------ INPUT

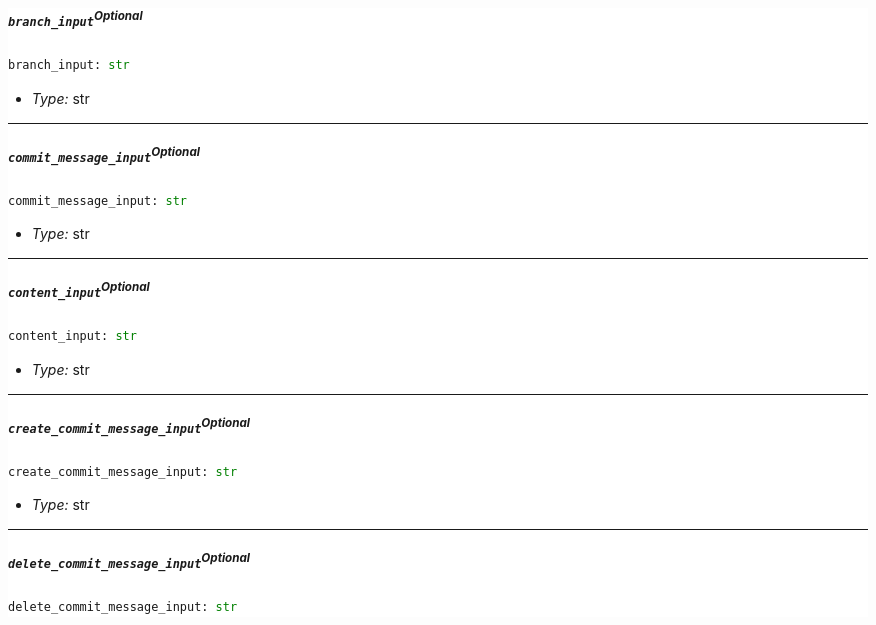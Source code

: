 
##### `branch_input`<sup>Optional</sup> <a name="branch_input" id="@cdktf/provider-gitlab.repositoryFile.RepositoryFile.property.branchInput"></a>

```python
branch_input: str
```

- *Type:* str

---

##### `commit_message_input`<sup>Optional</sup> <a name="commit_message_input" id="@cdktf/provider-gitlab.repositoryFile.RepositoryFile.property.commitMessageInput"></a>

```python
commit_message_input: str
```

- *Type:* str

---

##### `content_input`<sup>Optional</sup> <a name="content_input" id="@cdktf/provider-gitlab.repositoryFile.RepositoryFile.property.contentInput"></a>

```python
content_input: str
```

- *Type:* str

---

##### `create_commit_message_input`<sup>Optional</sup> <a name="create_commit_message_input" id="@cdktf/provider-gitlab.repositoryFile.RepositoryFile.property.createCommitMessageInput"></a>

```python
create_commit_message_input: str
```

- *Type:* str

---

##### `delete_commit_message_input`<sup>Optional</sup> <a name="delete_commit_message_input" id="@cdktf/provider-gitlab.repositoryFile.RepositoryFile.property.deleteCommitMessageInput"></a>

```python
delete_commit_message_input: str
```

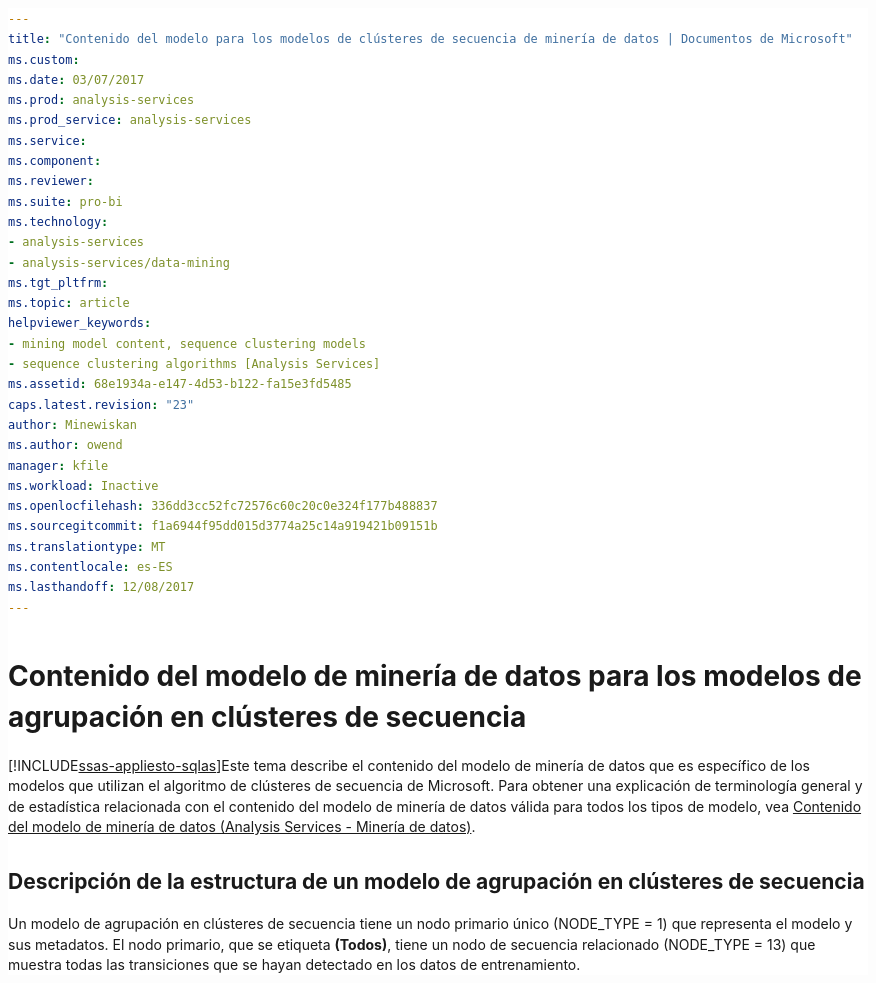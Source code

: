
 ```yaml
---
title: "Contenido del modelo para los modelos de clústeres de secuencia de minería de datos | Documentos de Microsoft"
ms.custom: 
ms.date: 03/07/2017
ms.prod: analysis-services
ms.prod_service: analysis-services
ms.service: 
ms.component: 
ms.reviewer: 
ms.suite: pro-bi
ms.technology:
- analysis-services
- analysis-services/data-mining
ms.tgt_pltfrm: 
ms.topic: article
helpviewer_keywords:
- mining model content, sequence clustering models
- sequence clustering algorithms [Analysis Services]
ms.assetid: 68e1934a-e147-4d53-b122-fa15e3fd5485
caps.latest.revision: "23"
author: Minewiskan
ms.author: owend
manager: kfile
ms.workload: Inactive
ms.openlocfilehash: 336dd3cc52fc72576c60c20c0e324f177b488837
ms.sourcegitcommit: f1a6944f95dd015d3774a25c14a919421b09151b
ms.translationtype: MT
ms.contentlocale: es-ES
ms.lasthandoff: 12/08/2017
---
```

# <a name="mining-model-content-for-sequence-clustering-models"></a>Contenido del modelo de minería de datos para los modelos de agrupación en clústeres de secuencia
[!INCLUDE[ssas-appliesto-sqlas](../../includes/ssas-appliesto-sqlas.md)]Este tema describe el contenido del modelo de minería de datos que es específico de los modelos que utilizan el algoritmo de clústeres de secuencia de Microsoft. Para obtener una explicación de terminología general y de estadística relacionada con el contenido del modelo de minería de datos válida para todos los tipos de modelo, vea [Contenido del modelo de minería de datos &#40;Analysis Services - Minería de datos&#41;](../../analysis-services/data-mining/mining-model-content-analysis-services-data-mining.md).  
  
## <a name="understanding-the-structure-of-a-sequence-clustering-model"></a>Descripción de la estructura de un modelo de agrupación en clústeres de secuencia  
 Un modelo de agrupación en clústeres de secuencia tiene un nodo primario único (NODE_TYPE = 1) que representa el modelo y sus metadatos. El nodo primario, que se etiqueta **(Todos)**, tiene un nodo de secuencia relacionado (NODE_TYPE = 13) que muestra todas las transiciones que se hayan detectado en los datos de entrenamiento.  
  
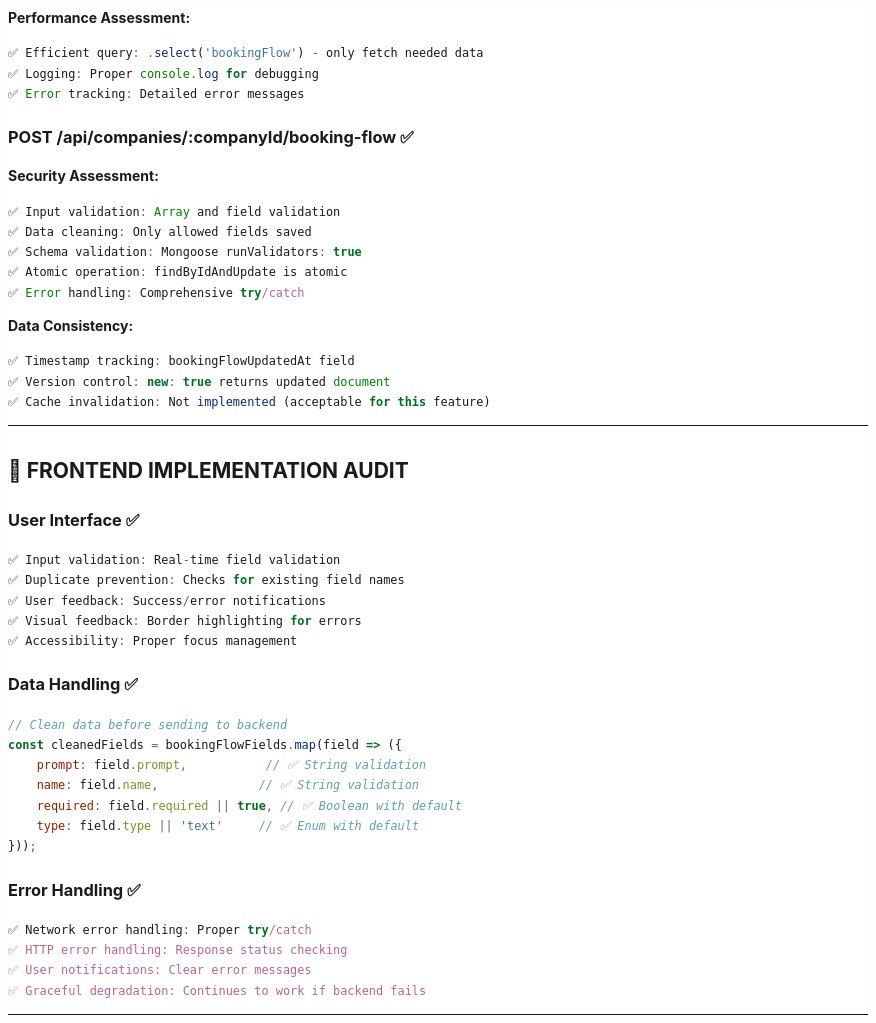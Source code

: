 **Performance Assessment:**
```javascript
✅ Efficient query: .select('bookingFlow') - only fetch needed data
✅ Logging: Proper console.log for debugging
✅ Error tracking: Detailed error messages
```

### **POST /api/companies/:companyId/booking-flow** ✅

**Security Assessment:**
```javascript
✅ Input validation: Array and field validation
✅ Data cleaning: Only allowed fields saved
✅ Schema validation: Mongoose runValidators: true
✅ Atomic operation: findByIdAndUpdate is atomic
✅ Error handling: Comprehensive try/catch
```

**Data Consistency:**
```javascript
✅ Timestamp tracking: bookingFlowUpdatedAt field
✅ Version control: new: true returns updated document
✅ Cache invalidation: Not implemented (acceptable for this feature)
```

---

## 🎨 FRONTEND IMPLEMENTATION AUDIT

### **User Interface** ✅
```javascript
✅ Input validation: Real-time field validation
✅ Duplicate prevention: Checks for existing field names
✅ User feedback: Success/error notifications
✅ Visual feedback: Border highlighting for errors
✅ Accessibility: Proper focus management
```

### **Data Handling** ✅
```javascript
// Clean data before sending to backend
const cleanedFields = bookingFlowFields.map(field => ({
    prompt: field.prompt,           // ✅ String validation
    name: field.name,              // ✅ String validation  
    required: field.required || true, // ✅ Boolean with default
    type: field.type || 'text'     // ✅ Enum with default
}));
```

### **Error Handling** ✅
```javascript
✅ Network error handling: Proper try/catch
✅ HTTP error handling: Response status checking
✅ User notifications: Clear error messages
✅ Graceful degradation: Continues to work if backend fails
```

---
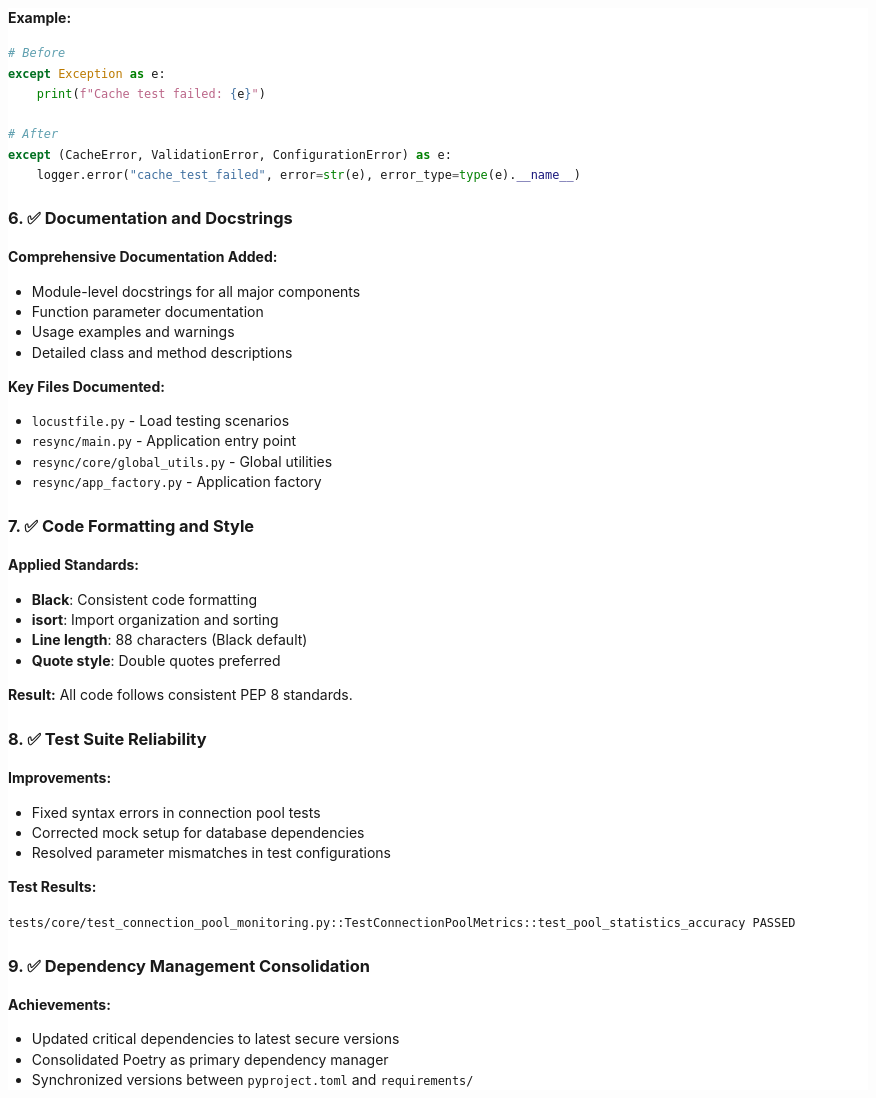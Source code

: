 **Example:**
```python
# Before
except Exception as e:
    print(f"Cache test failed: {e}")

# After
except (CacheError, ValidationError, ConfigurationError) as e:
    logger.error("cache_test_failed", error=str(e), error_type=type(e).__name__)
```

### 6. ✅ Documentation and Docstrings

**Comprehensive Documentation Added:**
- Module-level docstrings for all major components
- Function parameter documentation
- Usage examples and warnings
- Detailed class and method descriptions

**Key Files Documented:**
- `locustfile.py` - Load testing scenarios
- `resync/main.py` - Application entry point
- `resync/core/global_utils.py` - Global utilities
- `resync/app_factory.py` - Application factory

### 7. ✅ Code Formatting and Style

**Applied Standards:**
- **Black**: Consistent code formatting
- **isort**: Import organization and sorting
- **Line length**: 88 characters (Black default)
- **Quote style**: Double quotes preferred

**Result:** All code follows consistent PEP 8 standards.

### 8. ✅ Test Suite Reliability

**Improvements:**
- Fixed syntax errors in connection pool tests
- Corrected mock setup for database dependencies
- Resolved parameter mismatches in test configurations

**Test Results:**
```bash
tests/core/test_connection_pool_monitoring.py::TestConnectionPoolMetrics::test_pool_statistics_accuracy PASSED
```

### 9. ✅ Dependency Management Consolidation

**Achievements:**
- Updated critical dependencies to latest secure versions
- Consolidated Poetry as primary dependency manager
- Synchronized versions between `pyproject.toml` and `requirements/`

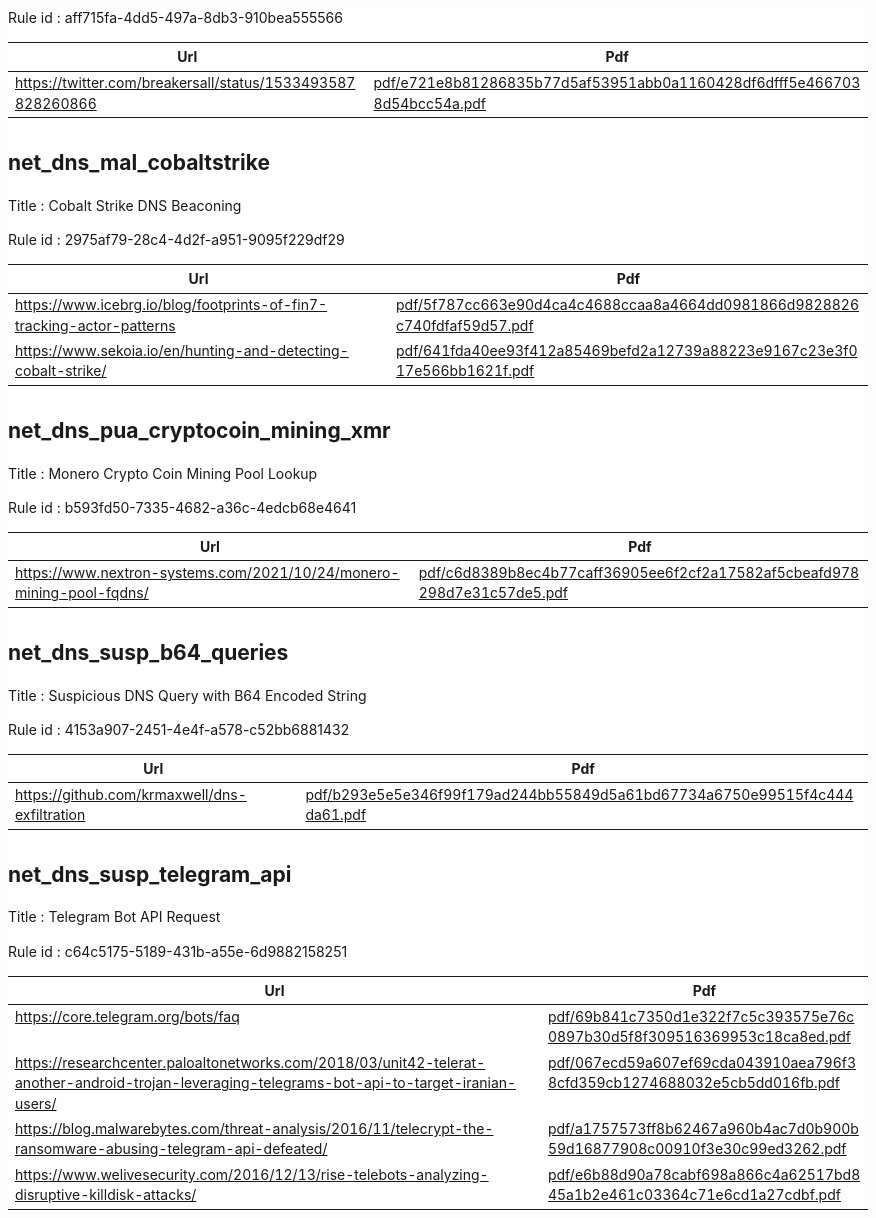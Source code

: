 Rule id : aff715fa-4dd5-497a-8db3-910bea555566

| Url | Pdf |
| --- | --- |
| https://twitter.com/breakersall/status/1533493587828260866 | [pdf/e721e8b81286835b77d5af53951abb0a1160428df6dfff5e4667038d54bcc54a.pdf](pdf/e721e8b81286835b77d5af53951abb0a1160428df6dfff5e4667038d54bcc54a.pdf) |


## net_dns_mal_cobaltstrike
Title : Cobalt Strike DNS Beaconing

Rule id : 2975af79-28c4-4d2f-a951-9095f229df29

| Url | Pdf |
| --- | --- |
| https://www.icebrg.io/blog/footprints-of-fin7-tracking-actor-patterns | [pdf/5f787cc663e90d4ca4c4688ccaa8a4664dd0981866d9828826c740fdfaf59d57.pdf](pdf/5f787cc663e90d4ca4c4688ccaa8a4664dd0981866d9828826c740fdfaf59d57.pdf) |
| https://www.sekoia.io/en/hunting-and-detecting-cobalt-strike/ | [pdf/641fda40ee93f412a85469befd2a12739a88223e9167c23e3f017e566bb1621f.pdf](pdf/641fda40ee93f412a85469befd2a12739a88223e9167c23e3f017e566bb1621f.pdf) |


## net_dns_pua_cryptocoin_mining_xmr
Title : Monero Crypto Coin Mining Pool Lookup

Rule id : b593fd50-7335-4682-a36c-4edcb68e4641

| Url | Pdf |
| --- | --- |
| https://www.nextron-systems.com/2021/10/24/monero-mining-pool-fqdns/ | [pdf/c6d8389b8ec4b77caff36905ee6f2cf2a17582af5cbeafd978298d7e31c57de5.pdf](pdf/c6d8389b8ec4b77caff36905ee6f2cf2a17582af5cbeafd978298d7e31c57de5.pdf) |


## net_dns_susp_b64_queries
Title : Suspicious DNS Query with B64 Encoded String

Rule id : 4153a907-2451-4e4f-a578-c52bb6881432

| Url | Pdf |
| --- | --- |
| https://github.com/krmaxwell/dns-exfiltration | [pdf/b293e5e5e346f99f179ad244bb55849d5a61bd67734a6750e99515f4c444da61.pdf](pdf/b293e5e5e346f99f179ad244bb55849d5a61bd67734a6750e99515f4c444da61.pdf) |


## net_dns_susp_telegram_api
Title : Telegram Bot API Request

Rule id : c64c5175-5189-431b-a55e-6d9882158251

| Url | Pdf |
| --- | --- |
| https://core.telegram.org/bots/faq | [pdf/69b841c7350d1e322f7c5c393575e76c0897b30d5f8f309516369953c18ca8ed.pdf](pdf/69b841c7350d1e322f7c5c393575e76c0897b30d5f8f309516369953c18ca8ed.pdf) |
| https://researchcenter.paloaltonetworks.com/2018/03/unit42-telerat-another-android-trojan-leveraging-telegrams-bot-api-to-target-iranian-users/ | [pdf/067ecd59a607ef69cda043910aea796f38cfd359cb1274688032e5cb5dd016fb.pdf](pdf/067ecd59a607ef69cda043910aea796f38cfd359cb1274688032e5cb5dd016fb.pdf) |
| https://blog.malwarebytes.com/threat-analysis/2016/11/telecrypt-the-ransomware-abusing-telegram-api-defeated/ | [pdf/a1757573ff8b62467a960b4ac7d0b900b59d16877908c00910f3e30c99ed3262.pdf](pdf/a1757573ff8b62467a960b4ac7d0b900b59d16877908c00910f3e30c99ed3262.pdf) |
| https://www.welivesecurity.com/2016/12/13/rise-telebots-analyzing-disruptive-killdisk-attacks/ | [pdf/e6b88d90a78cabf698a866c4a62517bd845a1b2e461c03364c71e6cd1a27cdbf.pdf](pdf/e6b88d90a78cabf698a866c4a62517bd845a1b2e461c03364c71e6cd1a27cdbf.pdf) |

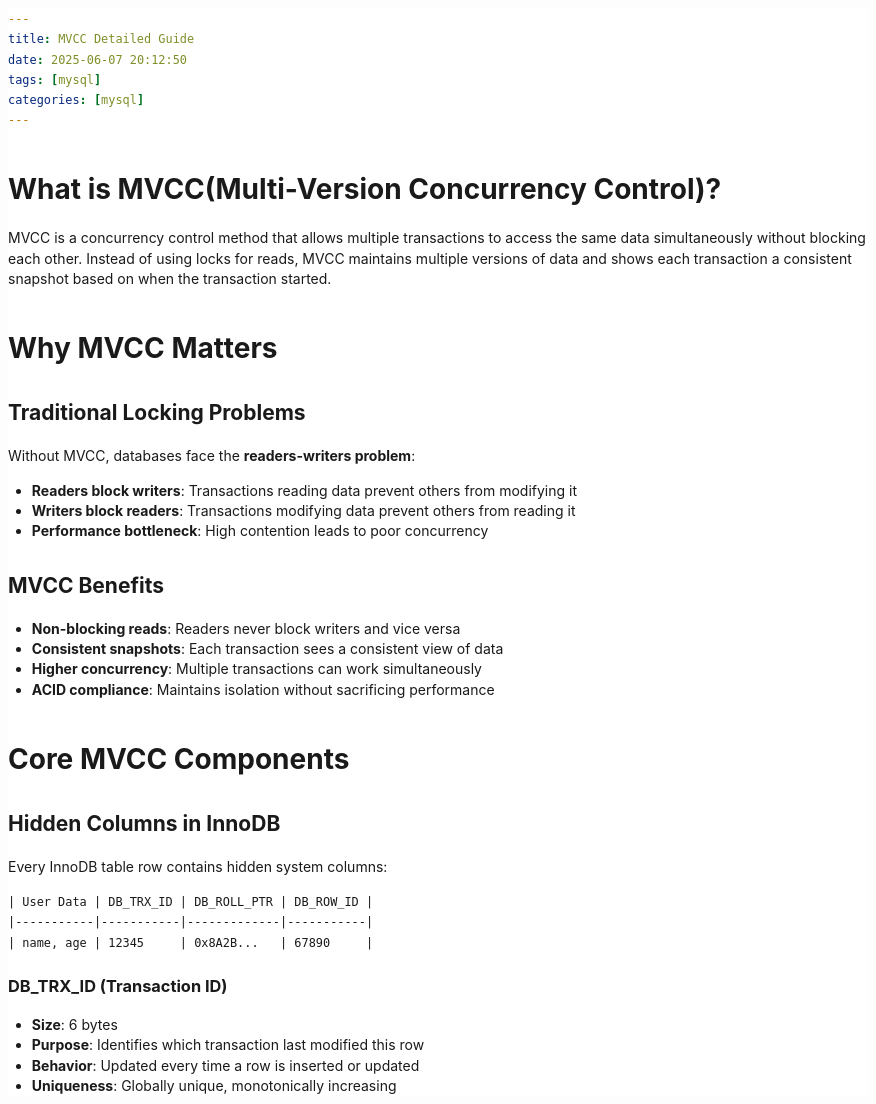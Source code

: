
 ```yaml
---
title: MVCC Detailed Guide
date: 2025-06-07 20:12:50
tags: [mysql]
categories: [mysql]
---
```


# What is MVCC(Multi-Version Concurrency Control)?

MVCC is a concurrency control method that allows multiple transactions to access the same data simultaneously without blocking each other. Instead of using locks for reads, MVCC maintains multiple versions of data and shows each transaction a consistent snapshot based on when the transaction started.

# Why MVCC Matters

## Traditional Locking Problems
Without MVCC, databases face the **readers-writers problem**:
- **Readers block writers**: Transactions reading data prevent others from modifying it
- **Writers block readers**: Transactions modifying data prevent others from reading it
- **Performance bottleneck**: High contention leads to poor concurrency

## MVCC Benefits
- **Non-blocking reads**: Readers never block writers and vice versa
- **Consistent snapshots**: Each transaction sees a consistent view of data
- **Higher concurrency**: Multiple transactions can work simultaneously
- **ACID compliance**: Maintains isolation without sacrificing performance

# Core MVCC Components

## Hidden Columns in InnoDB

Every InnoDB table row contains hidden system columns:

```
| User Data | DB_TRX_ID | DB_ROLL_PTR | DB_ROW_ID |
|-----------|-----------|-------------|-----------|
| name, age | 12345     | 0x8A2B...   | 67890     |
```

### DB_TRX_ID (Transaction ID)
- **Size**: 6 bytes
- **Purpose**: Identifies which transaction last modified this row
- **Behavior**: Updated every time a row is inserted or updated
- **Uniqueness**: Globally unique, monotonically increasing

------------

_TASK_: Out of the records above, pull the lines that include the word "backend".

_TASK ANSWER_:
// Clean data before sending to backend
✅ Graceful degradation: Continues to work if backend fails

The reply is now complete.